Task description: Using the listing below, report each line holding the string "database".
━━━ Data provided ━━━
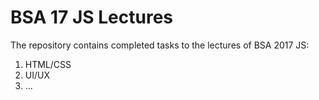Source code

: # BSA 17 JS Lectures

The repository contains completed tasks to the lectures of BSA 2017 JS:

1) HTML/CSS
2) UI/UX
3) ...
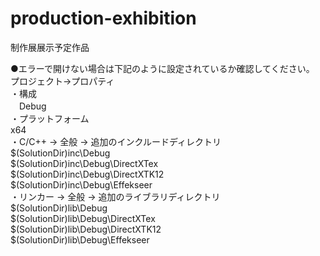 # production-exhibition  

制作展展示予定作品  

●エラーで開けない場合は下記のように設定されているか確認してください。  
プロジェクト→プロパティ  
・構成  
　Debug  
・プラットフォーム  
  x64  
・C/C++ → 全般 → 追加のインクルードディレクトリ  
 $(SolutionDir)inc\Debug  
 $(SolutionDir)inc\Debug\DirectXTex  
 $(SolutionDir)inc\Debug\DirectXTK12  
 $(SolutionDir)inc\Debug\Effekseer  
・リンカー → 全般 → 追加のライブラリディレクトリ  
 $(SolutionDir)lib\Debug  
 $(SolutionDir)lib\Debug\DirectXTex  
 $(SolutionDir)lib\Debug\DirectXTK12  
 $(SolutionDir)lib\Debug\Effekseer  
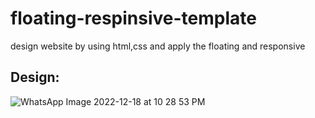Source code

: # floating-respinsive-template
design website by using html,css and apply the floating and responsive 
## Design:

![WhatsApp Image 2022-12-18 at 10 28 53 PM](https://user-images.githubusercontent.com/52126542/221411686-64f76be8-edd4-4994-9e05-1204cd54bc8b.jpeg)
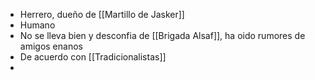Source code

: - Herrero, dueño de [[Martillo de Jasker]]
- Humano
- No se lleva bien y desconfia de [[Brigada Alsaf]], ha oido rumores de amigos enanos
- De acuerdo con [[Tradicionalistas]]
- 
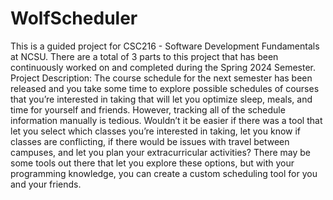 # WolfScheduler

This is a guided project for CSC216 - Software Development Fundamentals at NCSU. There are a total of 3 parts to this project that has been continuously worked on and completed during the Spring 2024 Semester.
Project Description: The course schedule for the next semester has been released and you take some time to explore possible schedules of courses that you’re interested in taking that will let you optimize sleep, meals, and time for yourself and friends. However, tracking all of the schedule information manually is tedious. Wouldn’t it be easier if there was a tool that let you select which classes you’re interested in taking, let you know if classes are conflicting, if there would be issues with travel between campuses, and let you plan your extracurricular activities? There may be some tools out there that let you explore these options, but with your programming knowledge, you can create a custom scheduling tool for you and your friends.
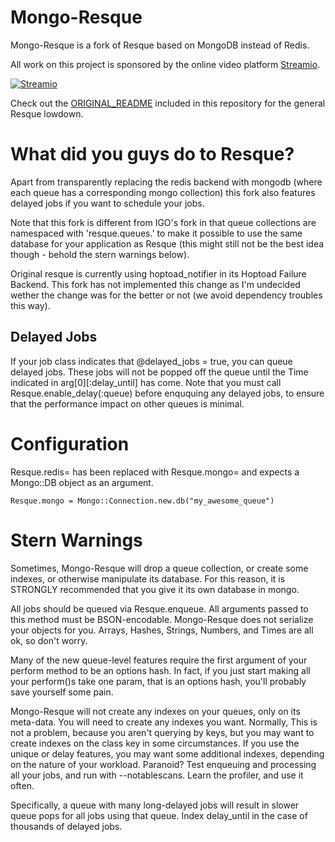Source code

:Mongo-Resque
============

Mongo-Resque is a fork of Resque based on MongoDB instead of Redis.

All work on this project is sponsored by the online video platform [Streamio](http://streamio.com).

[![Streamio](http://d253c4ja9jigvu.cloudfront.net/assets/small-logo.png)](http://streamio.com)

Check out the [ORIGINAL_README][0] included in this repository
for the general Resque lowdown.

What did you guys do to Resque?
===============================

Apart from transparently replacing the redis backend with mongodb
(where each queue has a corresponding mongo collection) this fork
also features delayed jobs if you want to schedule your jobs.

Note that this fork is different from IGO's fork in that queue
collections are namespaced with 'resque.queues.' to make it possible
to use the same database for your application as Resque (this might
still not be the best idea though - behold the stern warnings below).

Original resque is currently using hoptoad_notifier in its Hoptoad Failure
Backend. This fork has not implemented this change as I'm undecided wether 
the change was for the better or not (we avoid dependency troubles this way).

Delayed Jobs
------------

If your job class indicates that @delayed_jobs = true, you can queue
delayed jobs.  These jobs will not be popped off the queue until the
Time indicated in arg[0][:delay_until] has come.  Note that you must
call Resque.enable_delay(:queue) before enququing any delayed jobs, to
ensure that the performance impact on other queues is minimal.

Configuration
=============

Resque.redis= has been replaced with Resque.mongo= and expects a Mongo::DB
object as an argument.

    Resque.mongo = Mongo::Connection.new.db("my_awesome_queue")

Stern Warnings
==============

Sometimes, Mongo-Resque will drop a queue collection, or create some
indexes, or otherwise manipulate its database. For this reason, it is
STRONGLY recommended that you give it its own database in mongo.

All jobs should be queued via Resque.enqueue.  All arguments passed to
this method must be BSON-encodable. Mongo-Resque does not serialize
your objects for you.  Arrays, Hashes, Strings, Numbers, and Times
are all ok, so don't worry.

Many of the new queue-level features require the first argument of
your perform method to be an options hash.  In fact, if you just start
making all your perform()s take one param, that is an options hash,
you'll probably save yourself some pain.

Mongo-Resque will not create any indexes on your queues, only on its
meta-data.  You will need to create any indexes you want.  Normally,
This is not a problem, because you aren't querying by keys, but you may
want to create indexes on the class key in some circumstances.  If you 
use the unique or delay features, you may want some additional indexes, 
depending on the nature of your workload.  Paranoid?  Test enqueuing and 
processing all your jobs, and run with --notablescans.  Learn the profiler,
and use it often.

Specifically, a queue with many long-delayed jobs will result in slower queue pops
for all jobs using that queue.  Index delay_until in the case of
thousands of delayed jobs.

[0]: https://github.com/dbackeus/resque-mongo/blob/master/ORIGINAL_README.markdown
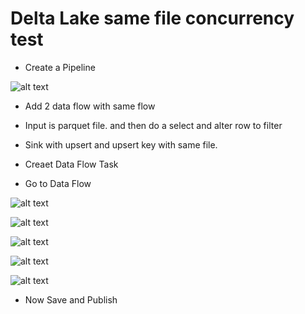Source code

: # Delta Lake same file concurrency test

- Create a Pipeline

![alt text](https://github.com/balakreshnan/Accenture/blob/master/cap/images/concurrencytest1.jpg "Conn 1")

- Add 2 data flow with same flow

- Input is parquet file. and then do a select and alter row to filter
- Sink with upsert and upsert key with same file.

- Creaet Data Flow Task
- Go to Data Flow

![alt text](https://github.com/balakreshnan/Accenture/blob/master/cap/images/concurrencytest2.jpg "Conn 2")

![alt text](https://github.com/balakreshnan/Accenture/blob/master/cap/images/concurrencytest3.jpg "Conn 3")

![alt text](https://github.com/balakreshnan/Accenture/blob/master/cap/images/concurrencytest4.jpg "Conn 4")

![alt text](https://github.com/balakreshnan/Accenture/blob/master/cap/images/concurrencytest5.jpg "Conn 5")

![alt text](https://github.com/balakreshnan/Accenture/blob/master/cap/images/concurrencytest6.jpg "Conn 6")

- Now Save and Publish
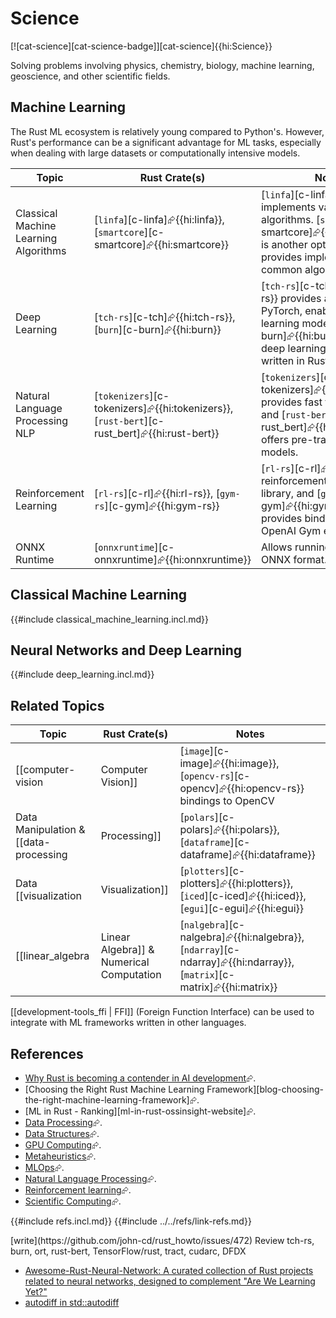 # Science

[![cat-science][cat-science-badge]][cat-science]{{hi:Science}}

Solving problems involving physics, chemistry, biology, machine learning, geoscience, and other scientific fields.

## Machine Learning

The Rust ML ecosystem is relatively young compared to Python's. However, Rust's performance can be a significant advantage for ML tasks, especially when dealing with large datasets or computationally intensive models.

| Topic | Rust Crate(s) | Notes |
|---|---|---|
| Classical Machine Learning Algorithms | [`linfa`][c-linfa]⮳{{hi:linfa}}, [`smartcore`][c-smartcore]⮳{{hi:smartcore}} | [`linfa`][c-linfa]⮳{{hi:linfa}} implements various ML algorithms. [`smartcore`][c-smartcore]⮳{{hi:smartcore}} is another option that provides implementations of common algorithms. |
| Deep Learning | [`tch-rs`][c-tch]⮳{{hi:tch-rs}}, [`burn`][c-burn]⮳{{hi:burn}} | [`tch-rs`][c-tch]⮳{{hi:tch-rs}} provides access to PyTorch, enabling deep learning models. [`burn`][c-burn]⮳{{hi:burn}} is a new deep learning framework written in Rust. |
| Natural Language Processing NLP | [`tokenizers`][c-tokenizers]⮳{{hi:tokenizers}}, [`rust-bert`][c-rust_bert]⮳{{hi:rust-bert}} | [`tokenizers`][c-tokenizers]⮳{{hi:tokenizers}} provides fast tokenization, and [`rust-bert`][c-rust_bert]⮳{{hi:rust-bert}} offers pre-trained BERT models. |
| Reinforcement Learning | [`rl-rs`][c-rl]⮳{{hi:rl-rs}}, [`gym-rs`][c-gym]⮳{{hi:gym-rs}} | [`rl-rs`][c-rl]⮳{{hi:rl-rs}} is a reinforcement learning library, and [`gym-rs`][c-gym]⮳{{hi:gym-rs}} provides bindings to the OpenAI Gym environment. |
| ONNX Runtime | [`onnxruntime`][c-onnxruntime]⮳{{hi:onnxruntime}} | Allows running models in the ONNX format. |

## Classical Machine Learning

{{#include classical_machine_learning.incl.md}}

## Neural Networks and Deep Learning

{{#include deep_learning.incl.md}}

## Related Topics

| Topic | Rust Crate(s) | Notes |
|---|---|---|
| [[computer-vision | Computer Vision]] | [`image`][c-image]⮳{{hi:image}}, [`opencv-rs`][c-opencv]⮳{{hi:opencv-rs}} bindings to OpenCV | [`image`][c-image]⮳{{hi:image}} is for image manipulation. [`opencv-rs`][c-opencv]⮳{{hi:opencv-rs}} provides bindings to the popular OpenCV library. |
| Data Manipulation & [[data-processing | Processing]]  | [`polars`][c-polars]⮳{{hi:polars}}, [`dataframe`][c-dataframe]⮳{{hi:dataframe}} | [`polars`][c-polars]⮳{{hi:polars}} and [`dataframe`][c-dataframe]⮳{{hi:dataframe}} are designed for efficient data manipulation and analysis, similar to Pandas in Python. |
| Data [[visualization | Visualization]] | [`plotters`][c-plotters]⮳{{hi:plotters}}, [`iced`][c-iced]⮳{{hi:iced}}, [`egui`][c-egui]⮳{{hi:egui}} | While not strictly ML-specific, these crates are essential for visualizing data and model performance. |
| [[linear_algebra | Linear Algebra]] & Numerical Computation | [`nalgebra`][c-nalgebra]⮳{{hi:nalgebra}}, [`ndarray`][c-ndarray]⮳{{hi:ndarray}}, [`matrix`][c-matrix]⮳{{hi:matrix}} | These crates provide efficient array and matrix operations, essential for many ML algorithms. |

[[development-tools_ffi | FFI]] (Foreign Function Interface) can be used to integrate with ML frameworks written in other languages.

## References

- [Why Rust is becoming a contender in AI development][why rust is becoming a contender in ai development]⮳.
- [Choosing the Right Rust Machine Learning Framework][blog-choosing-the-right-machine-learning-framework]⮳.
- [ML in Rust - Ranking][ml-in-rust-ossinsight-website]⮳.
- [Data Processing](https://www.arewelearningyet.com/data-preprocessing/)⮳.
- [Data Structures](https://www.arewelearningyet.com/data-structures/)⮳.
- [GPU Computing](https://www.arewelearningyet.com/gpu-computing/)⮳.
- [Metaheuristics](https://www.arewelearningyet.com/metaheuristics/)⮳.
- [MLOps](https://www.arewelearningyet.com/mlops/)⮳.
- [Natural Language Processing](https://www.arewelearningyet.com/nlp/)⮳.
- [Reinforcement learning](https://www.arewelearningyet.com/reinforcement/)⮳.
- [Scientific Computing](https://www.arewelearningyet.com/scientific-computing/)⮳.

[why rust is becoming a contender in ai development]: https://www.analyticsinsight.net/artificial-intelligence/why-rust-is-becoming-a-contender-in-ai-development
{{#include refs.incl.md}}
{{#include ../../refs/link-refs.md}}

<div class="hidden">
[write](https://github.com/john-cd/rust_howto/issues/472)
Review tch-rs, burn, ort, rust-bert, TensorFlow/rust, tract, cudarc, DFDX

- [Awesome-Rust-Neural-Network: A curated collection of Rust projects related to neural networks, designed to complement "Are We Learning Yet?"](https://github.com/BurtonQin/Awesome-Rust-Neural-Network)
- [autodiff in std::autodiff](https://doc.rust-lang.org/nightly/std/autodiff/attr.autodiff.html)

</div>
━━━
Response area:
to use the same database for your application as Resque (this might
indexes, or otherwise manipulate its database. For this reason, it is
STRONGLY recommended that you give it its own database in mongo.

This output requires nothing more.